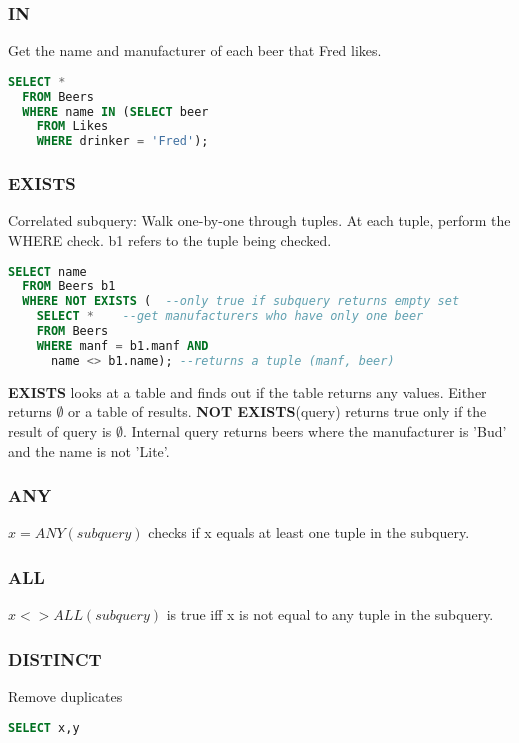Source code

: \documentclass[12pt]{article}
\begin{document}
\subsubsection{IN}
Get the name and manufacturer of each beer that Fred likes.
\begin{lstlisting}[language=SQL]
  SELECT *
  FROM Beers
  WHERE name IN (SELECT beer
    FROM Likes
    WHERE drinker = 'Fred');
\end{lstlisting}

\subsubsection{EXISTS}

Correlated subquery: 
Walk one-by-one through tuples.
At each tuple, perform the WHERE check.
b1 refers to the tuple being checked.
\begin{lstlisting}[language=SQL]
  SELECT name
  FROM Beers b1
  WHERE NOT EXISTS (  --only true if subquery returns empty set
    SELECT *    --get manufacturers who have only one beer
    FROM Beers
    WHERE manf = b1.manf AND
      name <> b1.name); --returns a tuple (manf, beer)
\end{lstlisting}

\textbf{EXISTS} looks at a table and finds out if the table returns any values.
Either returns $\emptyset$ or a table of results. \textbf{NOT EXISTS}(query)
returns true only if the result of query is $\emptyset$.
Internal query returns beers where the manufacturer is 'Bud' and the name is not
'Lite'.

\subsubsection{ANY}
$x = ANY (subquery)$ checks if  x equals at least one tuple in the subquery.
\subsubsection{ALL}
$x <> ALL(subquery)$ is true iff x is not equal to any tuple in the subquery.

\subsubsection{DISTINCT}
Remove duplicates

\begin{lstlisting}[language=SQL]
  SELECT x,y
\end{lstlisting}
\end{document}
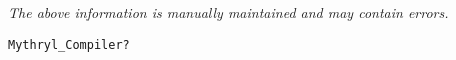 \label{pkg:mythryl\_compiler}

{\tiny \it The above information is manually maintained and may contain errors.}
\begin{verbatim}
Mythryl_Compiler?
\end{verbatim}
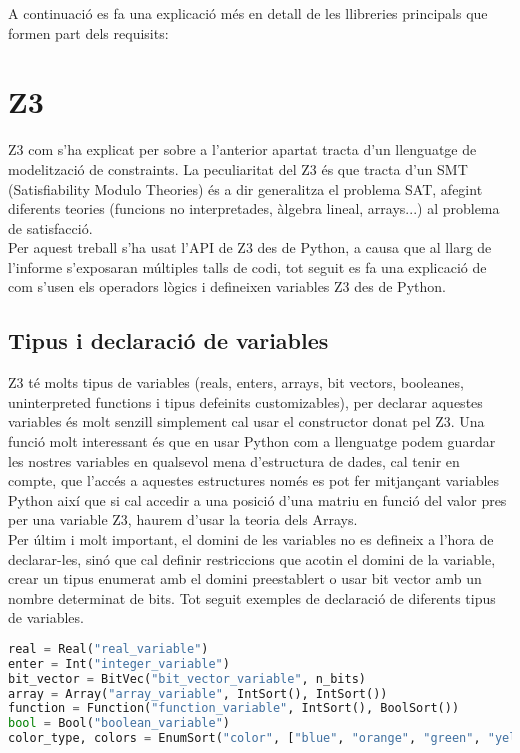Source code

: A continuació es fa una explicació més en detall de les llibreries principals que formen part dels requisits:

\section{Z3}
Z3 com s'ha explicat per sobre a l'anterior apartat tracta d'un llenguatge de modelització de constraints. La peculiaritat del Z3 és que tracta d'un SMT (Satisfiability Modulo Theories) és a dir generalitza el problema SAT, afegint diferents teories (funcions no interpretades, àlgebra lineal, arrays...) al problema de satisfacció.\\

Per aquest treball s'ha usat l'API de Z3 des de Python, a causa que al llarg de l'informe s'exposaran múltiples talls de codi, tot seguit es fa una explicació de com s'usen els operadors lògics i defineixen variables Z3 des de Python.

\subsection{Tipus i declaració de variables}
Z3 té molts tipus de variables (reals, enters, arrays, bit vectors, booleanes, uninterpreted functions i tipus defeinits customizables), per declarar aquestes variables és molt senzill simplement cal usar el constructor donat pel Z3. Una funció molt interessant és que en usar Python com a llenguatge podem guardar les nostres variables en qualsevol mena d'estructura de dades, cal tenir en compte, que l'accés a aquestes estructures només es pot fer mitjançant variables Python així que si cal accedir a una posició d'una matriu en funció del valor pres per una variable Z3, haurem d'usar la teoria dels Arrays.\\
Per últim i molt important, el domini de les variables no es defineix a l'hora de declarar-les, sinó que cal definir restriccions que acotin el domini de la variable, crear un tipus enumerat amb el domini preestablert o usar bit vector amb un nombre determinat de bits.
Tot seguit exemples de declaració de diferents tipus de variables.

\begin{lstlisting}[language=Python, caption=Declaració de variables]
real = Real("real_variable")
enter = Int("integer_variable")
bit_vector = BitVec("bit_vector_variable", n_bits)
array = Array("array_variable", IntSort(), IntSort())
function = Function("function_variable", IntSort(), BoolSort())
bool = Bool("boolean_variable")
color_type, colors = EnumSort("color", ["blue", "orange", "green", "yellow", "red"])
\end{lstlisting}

● ● ● ●

- WHAT IS EXPECTED
The response should repeat every entry above exactly and include none of the pictures.

- RESPONSE AREA
Source code

: \documentclass[12pt]{article}
\begin{document}
\subsubsection{IN}
Get the name and manufacturer of each beer that Fred likes.
\begin{lstlisting}[language=SQL]
  SELECT *
  FROM Beers
  WHERE name IN (SELECT beer
    FROM Likes
    WHERE drinker = 'Fred');
\end{lstlisting}

\subsubsection{EXISTS}

Correlated subquery: 
Walk one-by-one through tuples.
At each tuple, perform the WHERE check.
b1 refers to the tuple being checked.
\begin{lstlisting}[language=SQL]
  SELECT name
  FROM Beers b1
  WHERE NOT EXISTS (  --only true if subquery returns empty set
    SELECT *    --get manufacturers who have only one beer
    FROM Beers
    WHERE manf = b1.manf AND
      name <> b1.name); --returns a tuple (manf, beer)
\end{lstlisting}

\textbf{EXISTS} looks at a table and finds out if the table returns any values.
Either returns $\emptyset$ or a table of results. \textbf{NOT EXISTS}(query)
returns true only if the result of query is $\emptyset$.
Internal query returns beers where the manufacturer is 'Bud' and the name is not
'Lite'.

\subsubsection{ANY}
$x = ANY (subquery)$ checks if  x equals at least one tuple in the subquery.
\subsubsection{ALL}
$x <> ALL(subquery)$ is true iff x is not equal to any tuple in the subquery.

\subsubsection{DISTINCT}
Remove duplicates

\begin{lstlisting}[language=SQL]
  SELECT x,y
\end{lstlisting}
\end{document}
 \label{pkg:mythryl\_compiler}

{\tiny \it The above information is manually maintained and may contain errors.}
\begin{verbatim}
Mythryl_Compiler?
\end{verbatim}
Source code

: A continuació es fa una explicació més en detall de les llibreries principals que formen part dels requisits:

\section{Z3}
Z3 com s'ha explicat per sobre a l'anterior apartat tracta d'un llenguatge de modelització de constraints. La peculiaritat del Z3 és que tracta d'un SMT (Satisfiability Modulo Theories) és a dir generalitza el problema SAT, afegint diferents teories (funcions no interpretades, àlgebra lineal, arrays...) al problema de satisfacció.\\

Per aquest treball s'ha usat l'API de Z3 des de Python, a causa que al llarg de l'informe s'exposaran múltiples talls de codi, tot seguit es fa una explicació de com s'usen els operadors lògics i defineixen variables Z3 des de Python.

\subsection{Tipus i declaració de variables}
Z3 té molts tipus de variables (reals, enters, arrays, bit vectors, booleanes, uninterpreted functions i tipus defeinits customizables), per declarar aquestes variables és molt senzill simplement cal usar el constructor donat pel Z3. Una funció molt interessant és que en usar Python com a llenguatge podem guardar les nostres variables en qualsevol mena d'estructura de dades, cal tenir en compte, que l'accés a aquestes estructures només es pot fer mitjançant variables Python així que si cal accedir a una posició d'una matriu en funció del valor pres per una variable Z3, haurem d'usar la teoria dels Arrays.\\
Per últim i molt important, el domini de les variables no es defineix a l'hora de declarar-les, sinó que cal definir restriccions que acotin el domini de la variable, crear un tipus enumerat amb el domini preestablert o usar bit vector amb un nombre determinat de bits.
Tot seguit exemples de declaració de diferents tipus de variables.

\begin{lstlisting}[language=Python, caption=Declaració de variables]
real = Real("real_variable")
enter = Int("integer_variable")
bit_vector = BitVec("bit_vector_variable", n_bits)
array = Array("array_variable", IntSort(), IntSort())
function = Function("function_variable", IntSort(), BoolSort())
bool = Bool("boolean_variable")
color_type, colors = EnumSort("color", ["blue", "orange", "green", "yellow", "red"])
\end{lstlisting}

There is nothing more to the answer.